Federal Alzheimer's disease policymakers aren't giving much thought to the idea that private long-term care insurance (LTCI) providers could play a role in helping consumers cope with the condition.
The authors of the new draft National Plan to Address Alzheimer's Disease mention the role of private LTCI coverage only in passing.
The National Alzheimer's Project Act of 2011 (NAPA) requires U.S. Health and Human Services (HHS) Secretary Kathleen Sebelius to work with a new Advisory Council on Alzheimer's Research, Care and Services to create a national plan for overcoming Alzheimer's disease.
Sebelius also is supposed to coordinate Alzheimer’s disease research and services across all federal agencies and accelerate the development of treatments that would prevent, halt, or reverse the course of Alzheimer’s disease.
National plan drafters note that they are using the term "Alzheimer's disease" to refer to a wide range of what are now thought of as being irreversible brain orders, including Alzheimer's disease and dementias associated with frontotemporal problems, vascular problems or Lewy bodies.
The dementia-causing conditions included in the term "Alzheimer's disease" affect a total of about 5.1 million U.S. residents, and the number affected seems likely to increase as the average age of the U.S. population increases, the drafters say.
The drafters note that dementia-causing conditions place a terrible strain on family caregivers and others who provide home care, and that about half of nursing home residents have dementia. They estimate providing nursing home care for a resident with dementia costs an average of about $78,000 per year.
The Obama administration recently announced the National Institutes of Health will increase funding for Alzheimer's research by $50 million. The administration's 2013 budget proposal calls for providing another $80 million for Alzheimer's research.
The "National Plan" project associated with the draft plan is supposed to get $26 million for consumer Alzheimer's disease education, provider education, caregiver support programs, and Alzheimer's disease data collection efforts.
The draft National Plan lists actions the federal government can take immediately, actions the government and private partners can take soon; and long-range efforts.
"This is a National Plan and not a federal plan," the plan drafters note. "It will require the active engagement of public and private sector stakeholders to achieve."
One of the three guiding principles for the plan is that plan implementers should "optimize existing resources and improve and coordinate ongoing activities," and a second is that implementers should "transform the way we approach Alzheimer's disease."

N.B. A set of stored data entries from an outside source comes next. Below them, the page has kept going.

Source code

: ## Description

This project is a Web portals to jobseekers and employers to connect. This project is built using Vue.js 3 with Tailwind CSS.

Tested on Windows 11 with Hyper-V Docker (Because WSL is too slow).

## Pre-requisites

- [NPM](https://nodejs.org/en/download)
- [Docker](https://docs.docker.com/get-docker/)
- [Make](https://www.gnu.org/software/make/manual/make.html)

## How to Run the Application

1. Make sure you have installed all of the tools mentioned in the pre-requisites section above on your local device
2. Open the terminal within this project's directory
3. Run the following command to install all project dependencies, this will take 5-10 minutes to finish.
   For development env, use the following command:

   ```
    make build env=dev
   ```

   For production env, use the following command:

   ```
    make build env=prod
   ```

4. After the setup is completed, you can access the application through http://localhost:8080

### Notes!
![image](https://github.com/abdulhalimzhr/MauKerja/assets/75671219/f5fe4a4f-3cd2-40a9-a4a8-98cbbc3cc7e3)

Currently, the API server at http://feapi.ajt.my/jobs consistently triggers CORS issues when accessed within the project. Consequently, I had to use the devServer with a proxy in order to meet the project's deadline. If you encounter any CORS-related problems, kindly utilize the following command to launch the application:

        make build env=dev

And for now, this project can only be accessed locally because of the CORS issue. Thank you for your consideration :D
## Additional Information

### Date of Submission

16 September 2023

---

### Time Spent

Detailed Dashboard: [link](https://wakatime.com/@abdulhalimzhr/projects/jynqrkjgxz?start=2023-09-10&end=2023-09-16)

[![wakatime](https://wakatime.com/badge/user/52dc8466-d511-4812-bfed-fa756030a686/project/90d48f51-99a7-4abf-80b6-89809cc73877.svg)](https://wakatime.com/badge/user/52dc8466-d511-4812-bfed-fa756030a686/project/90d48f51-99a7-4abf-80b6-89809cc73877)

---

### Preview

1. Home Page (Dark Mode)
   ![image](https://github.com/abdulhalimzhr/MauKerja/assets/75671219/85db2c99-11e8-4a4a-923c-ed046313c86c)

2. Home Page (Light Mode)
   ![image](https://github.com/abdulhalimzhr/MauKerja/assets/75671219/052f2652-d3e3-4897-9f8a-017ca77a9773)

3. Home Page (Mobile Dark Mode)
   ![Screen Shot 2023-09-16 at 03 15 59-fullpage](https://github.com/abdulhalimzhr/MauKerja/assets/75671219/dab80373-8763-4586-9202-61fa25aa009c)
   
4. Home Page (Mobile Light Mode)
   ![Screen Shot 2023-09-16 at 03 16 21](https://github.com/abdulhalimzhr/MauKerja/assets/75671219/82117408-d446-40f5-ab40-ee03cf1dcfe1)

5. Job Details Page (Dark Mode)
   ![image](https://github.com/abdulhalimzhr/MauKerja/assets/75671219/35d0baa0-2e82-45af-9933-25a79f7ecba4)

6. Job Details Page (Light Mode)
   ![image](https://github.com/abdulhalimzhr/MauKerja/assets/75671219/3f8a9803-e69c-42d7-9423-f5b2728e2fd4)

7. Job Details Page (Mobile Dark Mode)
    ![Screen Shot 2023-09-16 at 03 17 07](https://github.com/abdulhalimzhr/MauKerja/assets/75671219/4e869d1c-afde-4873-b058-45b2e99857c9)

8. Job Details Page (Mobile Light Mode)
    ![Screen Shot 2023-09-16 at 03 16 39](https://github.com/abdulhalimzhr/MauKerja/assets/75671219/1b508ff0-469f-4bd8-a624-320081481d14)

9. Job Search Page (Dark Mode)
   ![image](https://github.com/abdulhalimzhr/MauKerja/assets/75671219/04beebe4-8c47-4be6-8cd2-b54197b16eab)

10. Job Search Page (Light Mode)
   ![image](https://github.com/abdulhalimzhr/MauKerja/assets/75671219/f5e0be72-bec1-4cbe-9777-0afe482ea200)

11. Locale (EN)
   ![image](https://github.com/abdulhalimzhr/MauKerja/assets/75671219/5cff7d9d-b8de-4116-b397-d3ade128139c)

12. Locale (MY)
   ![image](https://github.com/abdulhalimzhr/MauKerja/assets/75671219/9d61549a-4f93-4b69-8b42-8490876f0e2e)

A third is tht implementers should "support public-private partnerships."
"The scope of the problem of Alzheimer’s disease is so great that partnerships with a multitude of stakeholders will be essential to making progress," the plan drafters say. "The plan looks to the Advisory Council in particular to identify key areas where public-private partnerships can improve outcomes."
The plan drafters talk about taking steps such as increasing enrollment in clinical trials, expanding studies that might identify Alzheimer's risk factors, and encouraging more professionals to enter fields related to geriatric specialties.
The National Plan drafters put in some kind words for the Patient Protection and Affordable Care Act of 2010 (PPACA).
The drafters suggest that, in some cases, the inability to get health care due to a lack of insurance is a major concern. "This is particularly important for individuals with younger-onset disease who may not yet be eligible for Medicare," the drafters say. "Much of that insecurity will be alleviated as the Affordable Care Act, with its elimination of pre-existing conditions limitations and expansion of insurance coverage, is implemented."
The drafters refer to private LTCI coverage only in a section on helping families prepare for planning for future care needs.
"The vast majority of people do not think about or plan for the long-term services and supports they will need until they experience a disability or AD," the drafters say. "Many Americans incorrectly believe that Medicare will cover most of the costs of these supportive services. Unfortunately, by the time care is needed, it is difficult to get coverage in the private long-term care insurance market, and options are limited.Educating people about their potential need for long-term services and supports and the significant advantages of planning ahead for these services encourages timely preparation. Planning ahead can help ensure that individuals with AD receive care in the setting they prefer and that their dignity is maintained."
Under the "helping families plan" heading, plan drafters suggest that HHS should find out why middle-aged adults fail to plan for long-term care (LTC) needs. The drafters suggest that HHS also should expand LTC awareness efforts.